Ibu Sehun itu tersenyum lagi, "Ah, seandainya ia bukan anak petani, aku ingin sekali mengenalkannya pada Nona. Secara lebih dalam tentunya. Dia anak yang sangat baik, Nona."

Kyungsoo melebarkan matanya, seperti berkata; "Benarkah?" lalu menatap Jongin yang tertawa lepas—menertawakan Sehun yang lupa; menyentuh besi pemanggang yang panas hingga jari tengah dan telunjuk remaja itu melepuh. Sehun berlari ke arah pondok untuk mengompres jarinya dengan air es.

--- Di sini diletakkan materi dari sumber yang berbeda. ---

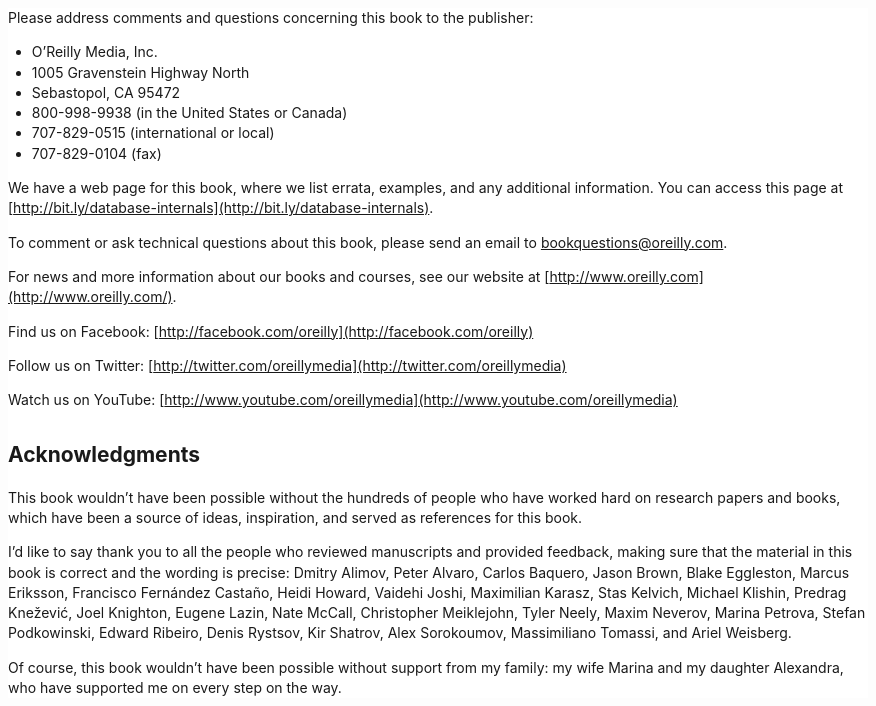Please address comments and questions concerning this book to the publisher:

- O’Reilly Media, Inc.
- 1005 Gravenstein Highway North
- Sebastopol, CA 95472
- 800-998-9938 (in the United States or Canada)
- 707-829-0515 (international or local)
- 707-829-0104 (fax)

We have a web page for this book, where we list errata, examples, and any additional information. You can access this page at [http://bit.ly/database-internals](http://bit.ly/database-internals).

To comment or ask technical questions about this book, please send an email to [bookquestions@oreilly.com](mailto:bookquestions@oreilly.com).

For news and more information about our books and courses, see our website at [http://www.oreilly.com](http://www.oreilly.com/).

Find us on Facebook: [http://facebook.com/oreilly](http://facebook.com/oreilly)

Follow us on Twitter: [http://twitter.com/oreillymedia](http://twitter.com/oreillymedia)

Watch us on YouTube: [http://www.youtube.com/oreillymedia](http://www.youtube.com/oreillymedia)

## Acknowledgments

This book wouldn’t have been possible without the hundreds of people who have worked hard on research papers and books, which have been a source of ideas, inspiration, and served as references for this book.

I’d like to say thank you to all the people who reviewed manuscripts and provided feedback, making sure that the material in this book is correct and the wording is precise: Dmitry Alimov, Peter Alvaro, Carlos Baquero, Jason Brown, Blake Eggleston, Marcus Eriksson, Francisco Fernández Castaño, Heidi Howard, Vaidehi Joshi, Maximilian Karasz, Stas Kelvich, Michael Klishin, Predrag Knežević, Joel Knighton, Eugene Lazin, Nate McCall, Christopher Meiklejohn, Tyler Neely, Maxim Neverov, Marina Petrova, Stefan Podkowinski, Edward Ribeiro, Denis Rystsov, Kir Shatrov, Alex Sorokoumov, Massimiliano Tomassi, and Ariel Weisberg.

Of course, this book wouldn’t have been possible without support from my family: my wife Marina and my daughter Alexandra, who have supported me on every step on the way.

Jongin masih menertawakan anak itu hingga Sehun menghilang di balik pintu pondok.

Well, sebenarnya Jongin itu cukup oke—batin Kyungsoo. Entah kenapa gugup sendiri dan mengalihkannya dengan memainkan ujung rambut kecokelatannya yang dikuncir dua dengan rapi. Jemari lentiknya berhenti memainkan ujung rambut ketika ia merasakan ada yang sedang menatapnya. Entah reflek atau apa, Kyungsoo menatap lagi ke arah Jongin.

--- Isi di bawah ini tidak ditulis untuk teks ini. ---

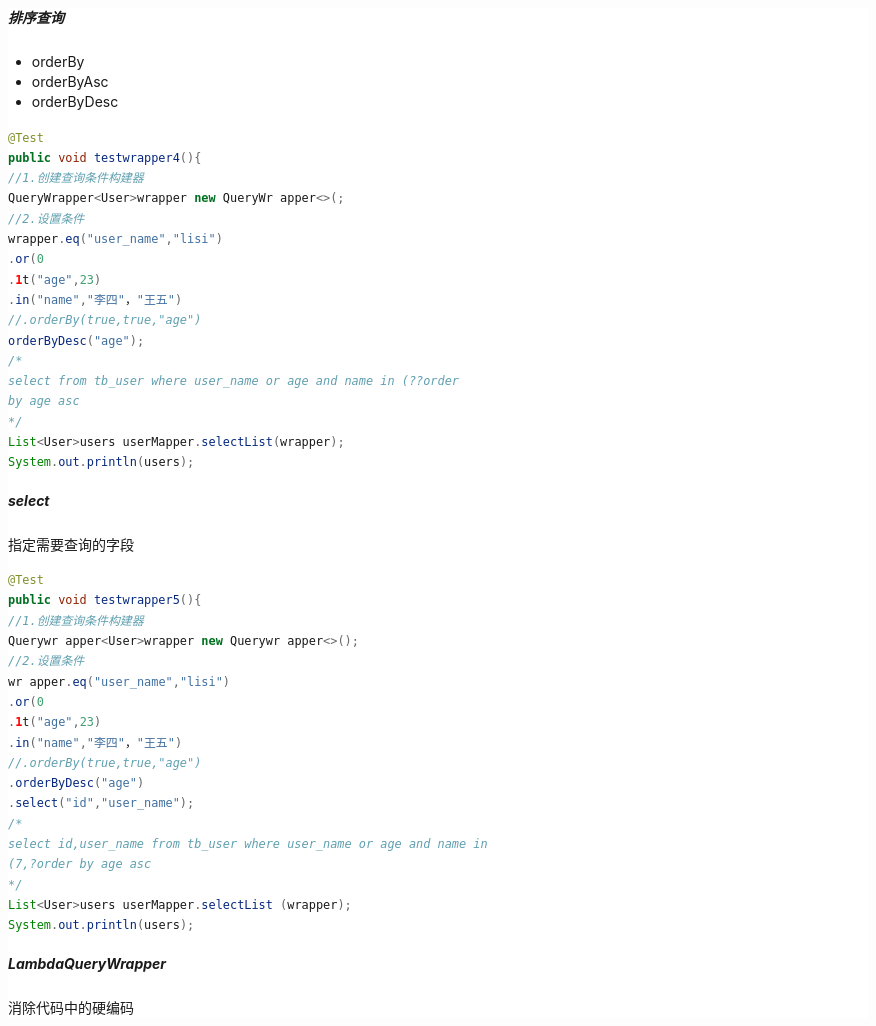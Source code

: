 ##### 排序查询

- orderBy
- orderByAsc
- orderByDesc

```java
@Test
public void testwrapper4(){
//1.创建查询条件构建器
QueryWrapper<User>wrapper new QueryWr apper<>(;
//2.设置条件
wrapper.eq("user_name","lisi")
.or(0
.1t("age",23)
.in("name","李四"，"王五")
//.orderBy(true,true,"age")
orderByDesc("age");
/*
select from tb_user where user_name or age and name in (??order
by age asc
*/
List<User>users userMapper.selectList(wrapper);
System.out.println(users);
```

##### select

指定需要查询的字段

```java
@Test
public void testwrapper5(){
//1.创建查询条件构建器
Querywr apper<User>wrapper new Querywr apper<>();
//2.设置条件
wr apper.eq("user_name","lisi")
.or(0
.1t("age",23)
.in("name","李四"，"王五")
//.orderBy(true,true,"age")
.orderByDesc("age")
.select("id","user_name");
/*
select id,user_name from tb_user where user_name or age and name in
(7,?order by age asc
*/
List<User>users userMapper.selectList (wrapper);
System.out.println(users);
```

##### LambdaQueryWrapper

消除代码中的硬编码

Pemuda itu menatapnya tanpa ekspresi, kemudian menarik salah satu sudut bibirnya ke atas—tapi tidak cukup untuk dibilang menyeringai.

Wajah Kyungsoo memerah. Sial, anak gunung itu tampan juga.

Kyungsoo memalingkan wajah dengan cepat sebelum Sehun kembali ke pemanggang daging dan juga Jongin.

.

.

"Nona Kyungsoo, ini Kim Jongin, keponakanku dari desa. Meski aku sudah mengenalkannya, tapi, kurasa jika disini kalian akan lebih mudah bertatap muka. Berikan salammu, Jongin."

Bibi Oh beralih pandang pada Jongin dan putra kakaknya itu langsung mengulurkan tangan.

"Kim Jongin."

"Do Kyungsoo." Setelah berjabat singkat, Kyungsoo langsung menarik tangannya. Gugup. Bukan karena apa, tapi Jongin sedikit meremas tangannya.

"Noona, bisa beritahu aku rekomendasi universitas yang fakultas seninya bagus? Aku dengar Noona adalah mahasiswi di Universitas Seoul dari Bibi. Pasti noona tahu."

"Umm, yeah. Sebenarnya semua universitas di Seoul itu bagus." Jawab Kyungsoo, "Kau mau masuk fakultas seni?"

Jongin mengangguk setelah menyeruput sedikit susunya, "Ya, aku ingin masuk jurusan modern dance."

Kyungsoo mengangguk mengerti. Mengalihkan pandangan dari Jongin saat meminum jus jeruknya pelan-pelan. Kyungsoo membatin sekali lagi bahwa Jongin cukup oke.

Sadar dengan apa yang dipikirkan, Kyungsoo menggelengkan kepalanya.

"Kenapa, noona?" tanpa diduga, Jongin rupanya melihat apa yang dilakukan Kyungsoo. Kyungsoo membuat ekspresi kaget yang tidak ia sadari dan menjawab dengan cepat.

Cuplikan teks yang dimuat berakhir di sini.